Die Unverbesserlichen


Nur fünf Minuten, sagen sie. Dann werden es fünfzehn. Und zwanzig und dreissig. Zur Zeit dieser Aufnahme sind es im Schatten satte 38 Grad Celsius. Es ist Frühsommer, wir sind mitten in der Mojave-Wüste. Ich tobe. Mein erster Ausbruch bewirkt zumindest, dass Mutter und Tante ihre Sonnenhüte zuunterst aus ihren Koffern hervorklauben. Und dann wieder ab in die Sonne. So hatte ich das nicht gemeint. Nun nehmen sie die Hüte als Freipass, um noch länger in der Sonne sitzen zu können. Wie dunkel und ledrig kann man denn aus dem sonnigen Kalifornien heimkehren wollen? Dass das Wetter in der Schweiz dieses Frühjahr mehr als zu wünschen übrig liess, hatte ich schon dank diverser Eifersuchtstelefonate mitgekriegt; dass die dunkle, kalte Zeit einen zu extensivem Sonnetanken veranlasste, war nachvollziehbar. Aber man konnte ja schliesslich auch vom Schatten aus in die Sonne sehen und sich so lichttherapieren lassen.

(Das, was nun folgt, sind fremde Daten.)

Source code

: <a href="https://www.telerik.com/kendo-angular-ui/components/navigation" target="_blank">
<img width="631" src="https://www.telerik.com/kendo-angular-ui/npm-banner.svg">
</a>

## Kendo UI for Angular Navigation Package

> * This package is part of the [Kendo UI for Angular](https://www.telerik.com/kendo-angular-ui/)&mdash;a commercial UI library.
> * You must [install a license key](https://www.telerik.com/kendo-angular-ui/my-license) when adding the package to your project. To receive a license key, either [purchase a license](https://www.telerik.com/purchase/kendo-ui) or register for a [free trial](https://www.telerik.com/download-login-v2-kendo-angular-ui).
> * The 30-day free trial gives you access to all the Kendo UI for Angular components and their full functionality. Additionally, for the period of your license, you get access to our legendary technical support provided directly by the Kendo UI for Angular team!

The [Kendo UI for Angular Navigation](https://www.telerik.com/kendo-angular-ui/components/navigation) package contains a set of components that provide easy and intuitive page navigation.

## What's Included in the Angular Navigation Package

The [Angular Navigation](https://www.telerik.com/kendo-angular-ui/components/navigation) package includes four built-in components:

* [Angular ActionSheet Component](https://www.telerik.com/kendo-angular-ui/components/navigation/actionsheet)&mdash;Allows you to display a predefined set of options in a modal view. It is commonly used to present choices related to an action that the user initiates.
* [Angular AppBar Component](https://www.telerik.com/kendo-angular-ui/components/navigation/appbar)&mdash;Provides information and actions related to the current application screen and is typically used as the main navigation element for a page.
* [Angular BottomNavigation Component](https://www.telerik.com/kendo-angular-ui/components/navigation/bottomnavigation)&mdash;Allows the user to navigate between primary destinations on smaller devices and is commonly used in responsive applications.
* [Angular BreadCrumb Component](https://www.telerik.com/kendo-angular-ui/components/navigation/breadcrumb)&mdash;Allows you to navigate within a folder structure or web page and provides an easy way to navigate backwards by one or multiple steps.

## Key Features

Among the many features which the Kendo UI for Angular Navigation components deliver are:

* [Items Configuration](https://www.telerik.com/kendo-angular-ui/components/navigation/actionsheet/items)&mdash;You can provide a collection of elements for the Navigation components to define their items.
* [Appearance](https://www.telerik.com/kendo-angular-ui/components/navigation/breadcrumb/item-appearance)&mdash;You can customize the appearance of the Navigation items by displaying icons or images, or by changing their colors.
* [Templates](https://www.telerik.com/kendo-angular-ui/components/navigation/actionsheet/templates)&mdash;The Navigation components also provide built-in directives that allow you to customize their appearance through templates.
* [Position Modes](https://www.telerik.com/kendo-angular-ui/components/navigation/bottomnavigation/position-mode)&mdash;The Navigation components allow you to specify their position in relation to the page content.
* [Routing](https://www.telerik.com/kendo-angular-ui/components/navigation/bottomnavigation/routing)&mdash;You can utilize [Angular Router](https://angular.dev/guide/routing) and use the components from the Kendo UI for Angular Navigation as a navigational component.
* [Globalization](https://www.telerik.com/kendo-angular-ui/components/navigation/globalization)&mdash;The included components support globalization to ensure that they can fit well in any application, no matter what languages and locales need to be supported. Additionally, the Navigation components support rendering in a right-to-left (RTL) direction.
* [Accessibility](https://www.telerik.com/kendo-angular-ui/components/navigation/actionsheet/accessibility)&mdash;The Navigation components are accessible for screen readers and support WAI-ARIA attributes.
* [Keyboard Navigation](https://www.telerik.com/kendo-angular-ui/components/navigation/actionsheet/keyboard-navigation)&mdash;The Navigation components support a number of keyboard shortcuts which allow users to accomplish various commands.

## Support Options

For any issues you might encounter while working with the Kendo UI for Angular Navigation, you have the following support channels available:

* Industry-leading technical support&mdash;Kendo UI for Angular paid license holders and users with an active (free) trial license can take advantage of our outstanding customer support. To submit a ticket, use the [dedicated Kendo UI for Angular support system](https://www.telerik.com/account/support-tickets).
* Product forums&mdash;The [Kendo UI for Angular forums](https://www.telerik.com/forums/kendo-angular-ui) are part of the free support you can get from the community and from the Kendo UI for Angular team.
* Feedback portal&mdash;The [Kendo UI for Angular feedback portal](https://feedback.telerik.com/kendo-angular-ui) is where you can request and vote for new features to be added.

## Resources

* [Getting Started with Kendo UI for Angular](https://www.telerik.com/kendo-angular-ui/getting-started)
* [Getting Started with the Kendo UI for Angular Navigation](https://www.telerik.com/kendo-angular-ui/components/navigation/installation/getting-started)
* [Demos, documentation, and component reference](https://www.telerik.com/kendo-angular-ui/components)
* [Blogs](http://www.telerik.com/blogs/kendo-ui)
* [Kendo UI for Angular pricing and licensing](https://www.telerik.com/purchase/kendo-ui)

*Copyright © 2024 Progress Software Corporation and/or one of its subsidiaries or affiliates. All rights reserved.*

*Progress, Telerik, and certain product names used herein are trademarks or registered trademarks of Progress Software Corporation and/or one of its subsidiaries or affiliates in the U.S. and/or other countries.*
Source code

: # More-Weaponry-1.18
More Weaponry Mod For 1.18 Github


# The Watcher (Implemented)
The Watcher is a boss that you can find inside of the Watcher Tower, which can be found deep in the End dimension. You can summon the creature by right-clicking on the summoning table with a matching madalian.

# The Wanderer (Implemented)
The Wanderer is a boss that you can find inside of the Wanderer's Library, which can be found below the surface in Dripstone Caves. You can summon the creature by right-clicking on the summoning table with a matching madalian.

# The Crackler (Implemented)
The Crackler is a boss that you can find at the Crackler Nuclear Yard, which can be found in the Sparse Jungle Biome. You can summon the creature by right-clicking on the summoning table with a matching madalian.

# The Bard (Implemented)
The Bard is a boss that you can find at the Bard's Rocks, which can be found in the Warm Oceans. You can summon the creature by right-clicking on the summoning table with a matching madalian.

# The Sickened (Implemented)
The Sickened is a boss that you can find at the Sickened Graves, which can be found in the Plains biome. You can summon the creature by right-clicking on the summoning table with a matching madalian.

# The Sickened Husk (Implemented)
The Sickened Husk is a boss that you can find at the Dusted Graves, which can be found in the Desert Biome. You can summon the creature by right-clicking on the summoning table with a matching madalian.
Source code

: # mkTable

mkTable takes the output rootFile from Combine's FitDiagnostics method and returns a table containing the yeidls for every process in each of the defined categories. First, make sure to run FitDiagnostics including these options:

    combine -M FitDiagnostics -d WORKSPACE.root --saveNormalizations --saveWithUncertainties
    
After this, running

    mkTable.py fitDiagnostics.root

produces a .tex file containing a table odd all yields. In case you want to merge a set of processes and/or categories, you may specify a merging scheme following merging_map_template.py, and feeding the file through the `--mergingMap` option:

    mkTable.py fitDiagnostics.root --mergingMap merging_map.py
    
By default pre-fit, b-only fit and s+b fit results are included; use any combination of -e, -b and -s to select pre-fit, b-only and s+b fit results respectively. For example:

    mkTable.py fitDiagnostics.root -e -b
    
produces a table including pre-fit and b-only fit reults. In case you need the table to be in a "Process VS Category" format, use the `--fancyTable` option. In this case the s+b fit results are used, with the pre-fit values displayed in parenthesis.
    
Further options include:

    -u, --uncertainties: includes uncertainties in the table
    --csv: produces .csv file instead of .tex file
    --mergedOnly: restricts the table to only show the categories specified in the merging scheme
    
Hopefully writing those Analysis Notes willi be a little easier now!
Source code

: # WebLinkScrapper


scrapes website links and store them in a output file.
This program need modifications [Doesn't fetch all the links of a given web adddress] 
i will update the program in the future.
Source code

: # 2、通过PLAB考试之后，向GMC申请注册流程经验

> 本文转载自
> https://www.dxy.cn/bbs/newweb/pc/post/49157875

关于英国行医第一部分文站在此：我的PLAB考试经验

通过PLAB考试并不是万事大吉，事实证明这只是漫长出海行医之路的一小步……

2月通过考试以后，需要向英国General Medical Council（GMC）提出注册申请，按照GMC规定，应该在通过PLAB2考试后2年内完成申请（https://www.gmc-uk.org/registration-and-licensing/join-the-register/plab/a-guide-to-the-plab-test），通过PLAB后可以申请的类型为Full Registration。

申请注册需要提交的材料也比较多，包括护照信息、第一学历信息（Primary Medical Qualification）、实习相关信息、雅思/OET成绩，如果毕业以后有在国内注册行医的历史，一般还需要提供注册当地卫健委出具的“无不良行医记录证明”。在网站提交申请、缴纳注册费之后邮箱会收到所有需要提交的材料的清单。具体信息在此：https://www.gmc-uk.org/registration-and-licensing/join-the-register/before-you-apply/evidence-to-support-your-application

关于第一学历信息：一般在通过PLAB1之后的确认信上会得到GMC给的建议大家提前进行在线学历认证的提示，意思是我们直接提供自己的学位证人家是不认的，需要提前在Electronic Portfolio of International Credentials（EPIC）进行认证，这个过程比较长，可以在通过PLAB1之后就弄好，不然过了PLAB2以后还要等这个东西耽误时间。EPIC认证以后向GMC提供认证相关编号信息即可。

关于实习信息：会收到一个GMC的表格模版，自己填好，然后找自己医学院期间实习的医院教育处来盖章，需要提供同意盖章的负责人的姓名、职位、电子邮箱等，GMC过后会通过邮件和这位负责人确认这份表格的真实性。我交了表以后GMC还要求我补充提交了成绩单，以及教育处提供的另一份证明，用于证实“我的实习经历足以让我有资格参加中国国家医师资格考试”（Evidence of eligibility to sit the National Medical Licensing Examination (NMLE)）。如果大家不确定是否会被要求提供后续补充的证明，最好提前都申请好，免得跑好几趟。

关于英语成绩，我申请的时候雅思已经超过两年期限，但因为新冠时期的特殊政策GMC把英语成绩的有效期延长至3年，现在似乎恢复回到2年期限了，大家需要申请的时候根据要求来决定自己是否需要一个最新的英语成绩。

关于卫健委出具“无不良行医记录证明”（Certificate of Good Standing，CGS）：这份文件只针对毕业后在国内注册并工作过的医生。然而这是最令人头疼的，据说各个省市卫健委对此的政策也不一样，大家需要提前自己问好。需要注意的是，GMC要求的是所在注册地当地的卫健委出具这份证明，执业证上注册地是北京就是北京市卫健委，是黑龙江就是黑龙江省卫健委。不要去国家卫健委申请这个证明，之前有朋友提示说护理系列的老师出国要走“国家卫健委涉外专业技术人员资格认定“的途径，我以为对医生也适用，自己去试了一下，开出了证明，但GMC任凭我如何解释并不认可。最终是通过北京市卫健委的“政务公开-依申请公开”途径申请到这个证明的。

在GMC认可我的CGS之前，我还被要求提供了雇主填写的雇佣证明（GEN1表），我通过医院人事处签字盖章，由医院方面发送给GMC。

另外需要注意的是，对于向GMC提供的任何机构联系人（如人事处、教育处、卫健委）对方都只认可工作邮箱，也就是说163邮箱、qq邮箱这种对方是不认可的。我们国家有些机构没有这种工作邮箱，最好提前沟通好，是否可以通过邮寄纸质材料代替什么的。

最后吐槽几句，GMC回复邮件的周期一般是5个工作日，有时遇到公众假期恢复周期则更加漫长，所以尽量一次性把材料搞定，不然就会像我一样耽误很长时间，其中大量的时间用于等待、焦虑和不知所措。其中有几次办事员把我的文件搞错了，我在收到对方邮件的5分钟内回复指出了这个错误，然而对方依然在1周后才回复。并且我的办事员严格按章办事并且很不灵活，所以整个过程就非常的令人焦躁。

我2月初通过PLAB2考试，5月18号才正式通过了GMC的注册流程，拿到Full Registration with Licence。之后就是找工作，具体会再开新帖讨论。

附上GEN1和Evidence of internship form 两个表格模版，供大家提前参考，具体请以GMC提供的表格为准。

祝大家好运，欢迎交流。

Zwei Wochen sind die Damen hier in den Ferien und ausser der ewigen Sonnenanbeterei und der Tatsache, dass ich sie dauernd mit Zwangswasserrationen vor dem Austrocknen bewahren muss, geht auch alles Friede, Freude, Eierkuchen. Sie insistieren, dass es ihnen eine Freude sei, rund ums Haus zu wischen, während ich schreibe. Meine Einwände müssen schwacher Natur gewesen sein, denn sie beherzigen sich der grössten Besen und machen sich ans Werk. Wenn ich sie darauf aufmerksam mache, dass der Wüstenwind doch eher stark bläst, schlagen sie das in den selbigen und enervieren sich am nächsten Tag, dass ihre Arbeit im Eimer ist – oder eben nicht mehr. Sie belohnen sich für getane Arbeit – man ahnt es – mit neuerlichem Sonnenanbeten. Erst als ich den Globus zu Hilfe nehme und lehrerhaft mit gezücktem Zeigefinger dem Breitengrad entlang ostwärts fahre, kommt die Einsicht. Würdet ihr euch im Frühsommer am Rande der Sahara in die Sonne setzen? Natürlich nicht. Eben. Sag ich doch.